When I left on my walk this morning, it was downright chilly! Dark clouds loomed overhead and the sun obviously slept in. The sky looked as if it would open up any moment and pour down raining, so I took along an umbrella, hoping not to get drenched. I walked pretty fast to get my four miles in, but it never did rain.
The neighborhoods were quiet and I was happy for that – less cars to watch out for, plus, I could gather my thoughts for today’s blog post.
I am sure you’ll agree that it was another sad week, as the world has grown weary with such events as the memorial service for the Dallas police officers Tuesday, and the tragedies in France Thursday and Turkey yesterday. I travelled a lot when I was younger and visited Turkey while on a Mediterranean cruise back in 1981.
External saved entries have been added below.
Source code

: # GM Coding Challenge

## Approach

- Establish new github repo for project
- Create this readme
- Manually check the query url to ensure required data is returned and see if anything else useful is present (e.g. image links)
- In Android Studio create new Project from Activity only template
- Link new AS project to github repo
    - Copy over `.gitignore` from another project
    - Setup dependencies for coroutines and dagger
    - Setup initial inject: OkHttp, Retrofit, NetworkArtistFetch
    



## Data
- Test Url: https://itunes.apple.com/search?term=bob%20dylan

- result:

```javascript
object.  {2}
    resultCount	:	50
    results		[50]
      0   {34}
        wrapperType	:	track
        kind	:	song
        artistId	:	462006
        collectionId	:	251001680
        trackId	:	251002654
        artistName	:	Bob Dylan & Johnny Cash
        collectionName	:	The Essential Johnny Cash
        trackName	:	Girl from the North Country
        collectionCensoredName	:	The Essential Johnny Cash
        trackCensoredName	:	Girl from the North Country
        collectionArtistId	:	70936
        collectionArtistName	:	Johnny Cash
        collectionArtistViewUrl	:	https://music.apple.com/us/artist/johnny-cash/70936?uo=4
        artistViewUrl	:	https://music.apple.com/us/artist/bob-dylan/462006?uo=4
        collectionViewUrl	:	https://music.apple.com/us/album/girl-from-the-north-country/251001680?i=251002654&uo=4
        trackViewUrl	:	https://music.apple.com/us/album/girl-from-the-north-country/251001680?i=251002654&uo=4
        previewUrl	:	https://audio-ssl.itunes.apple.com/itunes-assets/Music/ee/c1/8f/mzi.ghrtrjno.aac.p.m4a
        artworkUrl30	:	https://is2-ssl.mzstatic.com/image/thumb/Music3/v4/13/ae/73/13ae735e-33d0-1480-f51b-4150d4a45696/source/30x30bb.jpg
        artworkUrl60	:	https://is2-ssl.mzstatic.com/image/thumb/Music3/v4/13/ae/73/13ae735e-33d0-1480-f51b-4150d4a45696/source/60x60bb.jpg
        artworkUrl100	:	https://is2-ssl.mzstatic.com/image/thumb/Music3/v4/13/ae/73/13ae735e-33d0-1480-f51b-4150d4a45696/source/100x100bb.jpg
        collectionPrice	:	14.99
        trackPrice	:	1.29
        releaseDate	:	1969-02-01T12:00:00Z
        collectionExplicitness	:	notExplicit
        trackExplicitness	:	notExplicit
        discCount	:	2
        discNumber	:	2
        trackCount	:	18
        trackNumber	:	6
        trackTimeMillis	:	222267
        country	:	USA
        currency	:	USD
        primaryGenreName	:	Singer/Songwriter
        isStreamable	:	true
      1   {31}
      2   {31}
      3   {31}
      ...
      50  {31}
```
A few countries remain on my bucket list and France and Italy would be two destinations that I’d like to visit someday. Any chance of conversing in French with the natives would probably not happen though. I studied the language of French in elementary school in Canada, then later for several years in college, but those vocabulary words are long gone from my brain, so I’d hardly admit to having spent endless hours memorizing genders, words and conversations from my French books.
After the tragedy on July 14th, I couldn’t help but remember a young French girl who spent a Summer as a runner at the first law firm where I worked. A family member was a legal secretary at the Firm, having emigrated to the U.S. from France many years before. The young lady quickly fit in and her English was a little halting, but there were absolutely no communication issues. I made the mistake of admitting I had studied French and she immediately launched into a lively discussion, and I had to stop her to sheepishly admit I only caught about one tenth of what she said. For Bastille Day, the support staff decided to throw her a party, so we pooled our money to buy croissants from Jacques Patisserie and a sheet cake festooned with an outline of the Eiffel Tower. We decorated the conference room with balloons and streamers in her country’s colors of red, white and blue. She uttered the words “Mon Dieu” and happy tears leaked out and rolled down her cheeks as she took it all in. I vaguely remember the words “Fête de la Bastille” rolling off my tongue that day and sounding pretty impressive – that’s because there were no “Rs” to trill … I never could trill my Rs which made my conversational French a little lame.
I thought of that little get together on Thursday evening after the news broke, and, then again this morning as I strode purposely and quickly down the Boulevard. I gave a little smile as I passed the place where some kindly soul had placed a huge boule on the sidewalk in front of their house earlier in the week. The birds and squirrels have been having a lot of fun with that big bread bowl. I happened to walk by shortly after it was deposited on the front sidewalk. It was still very fragrant in the warm and humid morning air and I instantly hankered for a piece of crispy bread as soon as I smelled it. As boules go, it was extra huge and had been “gutted”, then chunks of soft white bread “innards” filled the hollows of that otherwise crispy French bread.
At the time, I wanted to say “ooh la la” as I approached and saw the squirrels and sparrows feasting greedily on this baked treat. While some sparrows were perched up top nibbling delicately on the crusty bread, I saw other tiny brown bodies buried in the soft pillow of bread inside the boule. Of course, a squirrel stalked nearby, occasionally running up to scare the birds and grab a chunk of soft bread or even trying to gnaw on the crunchy exterior.
So, I’ve monitored the progress that the “gang” has made on this boule on the Boulevard, so that as of today, the sparse remnants are probably hard as a rock, but are still a draw for the critters.
Tomorrow that boule will be history – au revoir au bon pain.